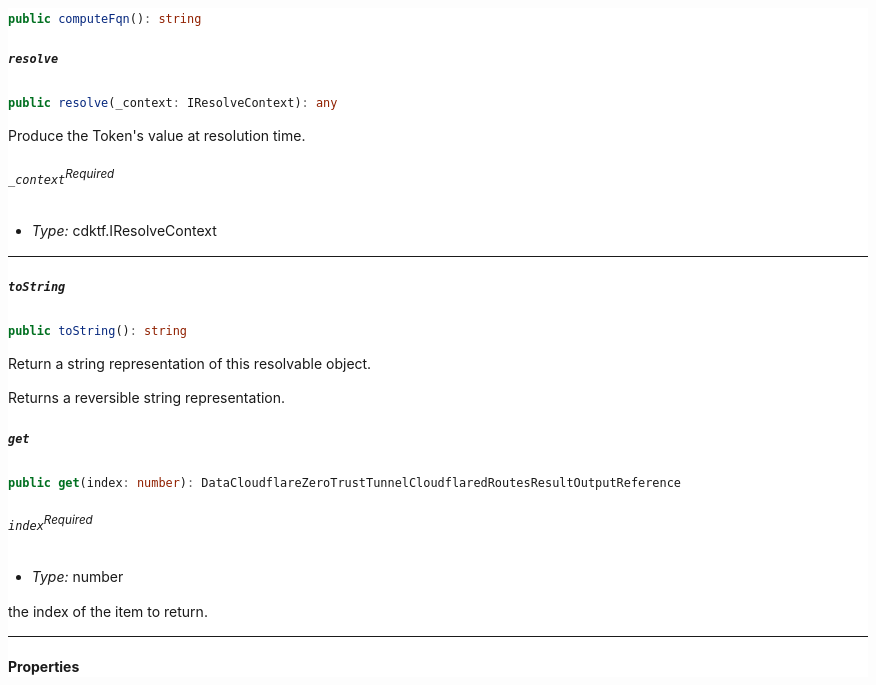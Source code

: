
 ```typescript
public computeFqn(): string
```

##### `resolve` <a name="resolve" id="@cdktf/provider-cloudflare.dataCloudflareZeroTrustTunnelCloudflaredRoutes.DataCloudflareZeroTrustTunnelCloudflaredRoutesResultList.resolve"></a>

```typescript
public resolve(_context: IResolveContext): any
```

Produce the Token's value at resolution time.

###### `_context`<sup>Required</sup> <a name="_context" id="@cdktf/provider-cloudflare.dataCloudflareZeroTrustTunnelCloudflaredRoutes.DataCloudflareZeroTrustTunnelCloudflaredRoutesResultList.resolve.parameter._context"></a>

- *Type:* cdktf.IResolveContext

---

##### `toString` <a name="toString" id="@cdktf/provider-cloudflare.dataCloudflareZeroTrustTunnelCloudflaredRoutes.DataCloudflareZeroTrustTunnelCloudflaredRoutesResultList.toString"></a>

```typescript
public toString(): string
```

Return a string representation of this resolvable object.

Returns a reversible string representation.

##### `get` <a name="get" id="@cdktf/provider-cloudflare.dataCloudflareZeroTrustTunnelCloudflaredRoutes.DataCloudflareZeroTrustTunnelCloudflaredRoutesResultList.get"></a>

```typescript
public get(index: number): DataCloudflareZeroTrustTunnelCloudflaredRoutesResultOutputReference
```

###### `index`<sup>Required</sup> <a name="index" id="@cdktf/provider-cloudflare.dataCloudflareZeroTrustTunnelCloudflaredRoutes.DataCloudflareZeroTrustTunnelCloudflaredRoutesResultList.get.parameter.index"></a>

- *Type:* number

the index of the item to return.

---


#### Properties <a name="Properties" id="Properties"></a>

__WHAT YOU ARE ASKED TO DO__: From the data above, copy every line where "index" appears.

__TASK OUTPUT__:
public get(index: number): DataCloudflareZeroTrustTunnelCloudflaredRoutesResultOutputReference
###### `index`<sup>Required</sup> <a name="index" id="@cdktf/provider-cloudflare.dataCloudflareZeroTrustTunnelCloudflaredRoutes.DataCloudflareZeroTrustTunnelCloudflaredRoutesResultList.get.parameter.index"></a>
the index of the item to return.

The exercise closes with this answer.